§ EXERCISE:
Each line from the one holding "## Overview" to the end of the data below must be output verbatim, with no other lines.

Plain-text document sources
-=-=-=-=-

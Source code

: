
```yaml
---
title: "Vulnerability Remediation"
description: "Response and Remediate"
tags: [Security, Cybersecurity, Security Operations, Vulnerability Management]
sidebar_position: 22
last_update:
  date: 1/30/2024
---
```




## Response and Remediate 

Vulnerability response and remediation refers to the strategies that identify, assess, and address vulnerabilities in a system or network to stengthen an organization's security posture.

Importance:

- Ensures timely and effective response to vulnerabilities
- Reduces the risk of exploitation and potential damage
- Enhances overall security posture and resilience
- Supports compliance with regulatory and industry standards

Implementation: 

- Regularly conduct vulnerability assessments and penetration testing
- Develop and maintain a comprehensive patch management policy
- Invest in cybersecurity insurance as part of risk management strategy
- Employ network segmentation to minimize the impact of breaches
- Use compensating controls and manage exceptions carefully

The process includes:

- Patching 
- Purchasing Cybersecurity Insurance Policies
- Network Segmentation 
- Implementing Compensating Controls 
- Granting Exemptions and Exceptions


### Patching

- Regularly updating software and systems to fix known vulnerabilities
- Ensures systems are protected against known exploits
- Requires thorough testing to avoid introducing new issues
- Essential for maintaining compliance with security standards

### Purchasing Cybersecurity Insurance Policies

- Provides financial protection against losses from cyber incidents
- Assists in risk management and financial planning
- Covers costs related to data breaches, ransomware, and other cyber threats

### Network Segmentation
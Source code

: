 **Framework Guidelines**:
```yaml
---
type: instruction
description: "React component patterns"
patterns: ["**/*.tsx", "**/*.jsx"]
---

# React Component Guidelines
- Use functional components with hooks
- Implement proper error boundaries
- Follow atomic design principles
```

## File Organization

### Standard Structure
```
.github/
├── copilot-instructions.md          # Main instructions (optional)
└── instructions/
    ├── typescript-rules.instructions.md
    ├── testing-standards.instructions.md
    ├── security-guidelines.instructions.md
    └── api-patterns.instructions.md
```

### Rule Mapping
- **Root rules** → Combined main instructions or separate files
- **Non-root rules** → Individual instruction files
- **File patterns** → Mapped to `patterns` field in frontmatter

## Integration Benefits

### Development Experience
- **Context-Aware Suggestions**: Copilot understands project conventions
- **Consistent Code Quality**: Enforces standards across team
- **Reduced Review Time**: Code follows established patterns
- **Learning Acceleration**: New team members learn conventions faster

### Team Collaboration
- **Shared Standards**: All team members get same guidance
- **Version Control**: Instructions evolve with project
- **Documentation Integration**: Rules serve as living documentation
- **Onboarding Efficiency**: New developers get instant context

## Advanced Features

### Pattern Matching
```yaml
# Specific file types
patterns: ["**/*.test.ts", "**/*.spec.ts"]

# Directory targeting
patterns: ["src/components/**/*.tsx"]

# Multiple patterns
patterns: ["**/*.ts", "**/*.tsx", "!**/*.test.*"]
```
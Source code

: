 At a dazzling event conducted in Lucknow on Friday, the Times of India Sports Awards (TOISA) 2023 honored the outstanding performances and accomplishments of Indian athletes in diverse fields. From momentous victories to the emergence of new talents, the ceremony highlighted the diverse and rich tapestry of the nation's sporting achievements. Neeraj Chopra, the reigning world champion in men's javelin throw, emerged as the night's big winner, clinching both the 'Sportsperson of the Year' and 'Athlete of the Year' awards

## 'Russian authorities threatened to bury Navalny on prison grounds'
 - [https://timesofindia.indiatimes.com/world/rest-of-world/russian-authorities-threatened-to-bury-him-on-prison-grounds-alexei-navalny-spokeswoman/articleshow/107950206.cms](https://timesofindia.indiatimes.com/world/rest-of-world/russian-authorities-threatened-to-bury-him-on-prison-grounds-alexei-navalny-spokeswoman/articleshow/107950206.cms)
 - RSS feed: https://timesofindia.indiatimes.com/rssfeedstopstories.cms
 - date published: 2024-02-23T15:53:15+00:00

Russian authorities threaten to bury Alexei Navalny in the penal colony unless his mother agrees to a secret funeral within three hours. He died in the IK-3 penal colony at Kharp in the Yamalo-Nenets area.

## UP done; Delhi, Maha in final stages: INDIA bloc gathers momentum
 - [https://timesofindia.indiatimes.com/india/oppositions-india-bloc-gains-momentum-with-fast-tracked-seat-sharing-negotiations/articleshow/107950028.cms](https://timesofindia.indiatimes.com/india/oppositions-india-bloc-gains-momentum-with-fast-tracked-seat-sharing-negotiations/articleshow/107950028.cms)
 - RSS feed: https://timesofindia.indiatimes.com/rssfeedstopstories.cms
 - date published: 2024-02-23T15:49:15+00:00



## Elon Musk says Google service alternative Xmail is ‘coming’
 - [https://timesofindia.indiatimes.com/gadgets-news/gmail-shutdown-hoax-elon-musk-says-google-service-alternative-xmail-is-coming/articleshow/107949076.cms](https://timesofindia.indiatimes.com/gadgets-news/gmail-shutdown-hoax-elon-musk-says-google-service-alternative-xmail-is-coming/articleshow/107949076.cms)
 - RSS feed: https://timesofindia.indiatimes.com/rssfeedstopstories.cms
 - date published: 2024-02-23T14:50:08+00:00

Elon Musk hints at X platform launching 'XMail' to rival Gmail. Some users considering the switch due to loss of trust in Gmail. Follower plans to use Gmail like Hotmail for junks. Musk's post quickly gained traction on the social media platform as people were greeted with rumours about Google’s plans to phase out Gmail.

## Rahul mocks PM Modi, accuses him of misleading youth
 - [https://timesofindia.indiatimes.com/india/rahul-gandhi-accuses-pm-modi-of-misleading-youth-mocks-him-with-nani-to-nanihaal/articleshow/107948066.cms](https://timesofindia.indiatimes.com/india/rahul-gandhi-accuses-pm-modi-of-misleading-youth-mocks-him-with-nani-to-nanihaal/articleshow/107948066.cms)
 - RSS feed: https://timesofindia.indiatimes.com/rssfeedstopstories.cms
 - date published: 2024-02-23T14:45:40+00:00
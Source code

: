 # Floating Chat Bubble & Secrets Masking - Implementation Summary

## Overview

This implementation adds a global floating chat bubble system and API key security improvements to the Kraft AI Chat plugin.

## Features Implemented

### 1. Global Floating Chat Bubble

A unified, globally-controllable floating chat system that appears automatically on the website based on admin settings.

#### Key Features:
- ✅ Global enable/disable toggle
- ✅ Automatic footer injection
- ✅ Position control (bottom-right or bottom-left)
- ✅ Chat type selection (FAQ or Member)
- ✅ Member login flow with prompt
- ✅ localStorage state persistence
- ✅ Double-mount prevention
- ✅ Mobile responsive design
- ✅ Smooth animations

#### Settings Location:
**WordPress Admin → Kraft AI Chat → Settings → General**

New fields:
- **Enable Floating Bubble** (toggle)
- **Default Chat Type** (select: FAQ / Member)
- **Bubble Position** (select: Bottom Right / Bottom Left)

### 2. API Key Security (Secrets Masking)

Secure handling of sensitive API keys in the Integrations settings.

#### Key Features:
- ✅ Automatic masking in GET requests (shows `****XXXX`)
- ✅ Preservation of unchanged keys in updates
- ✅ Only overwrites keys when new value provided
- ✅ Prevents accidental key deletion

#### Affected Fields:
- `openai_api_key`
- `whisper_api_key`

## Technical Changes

-=-=-=-=-

§ PROBLEM SOLUTION:
## Overview

This implementation adds a global floating chat bubble system and API key security improvements to the Kraft AI Chat plugin.

## Features Implemented

### 1. Global Floating Chat Bubble

A unified, globally-controllable floating chat system that appears automatically on the website based on admin settings.

#### Key Features:
- ✅ Global enable/disable toggle
- ✅ Automatic footer injection
- ✅ Position control (bottom-right or bottom-left)
- ✅ Chat type selection (FAQ or Member)
- ✅ Member login flow with prompt
- ✅ localStorage state persistence
- ✅ Double-mount prevention
- ✅ Mobile responsive design
- ✅ Smooth animations

#### Settings Location:
**WordPress Admin → Kraft AI Chat → Settings → General**

New fields:
- **Enable Floating Bubble** (toggle)
- **Default Chat Type** (select: FAQ / Member)
- **Bubble Position** (select: Bottom Right / Bottom Left)

### 2. API Key Security (Secrets Masking)

Secure handling of sensitive API keys in the Integrations settings.

#### Key Features:
- ✅ Automatic masking in GET requests (shows `****XXXX`)
- ✅ Preservation of unchanged keys in updates
- ✅ Only overwrites keys when new value provided
- ✅ Prevents accidental key deletion

#### Affected Fields:
- `openai_api_key`
- `whisper_api_key`

## Technical Changes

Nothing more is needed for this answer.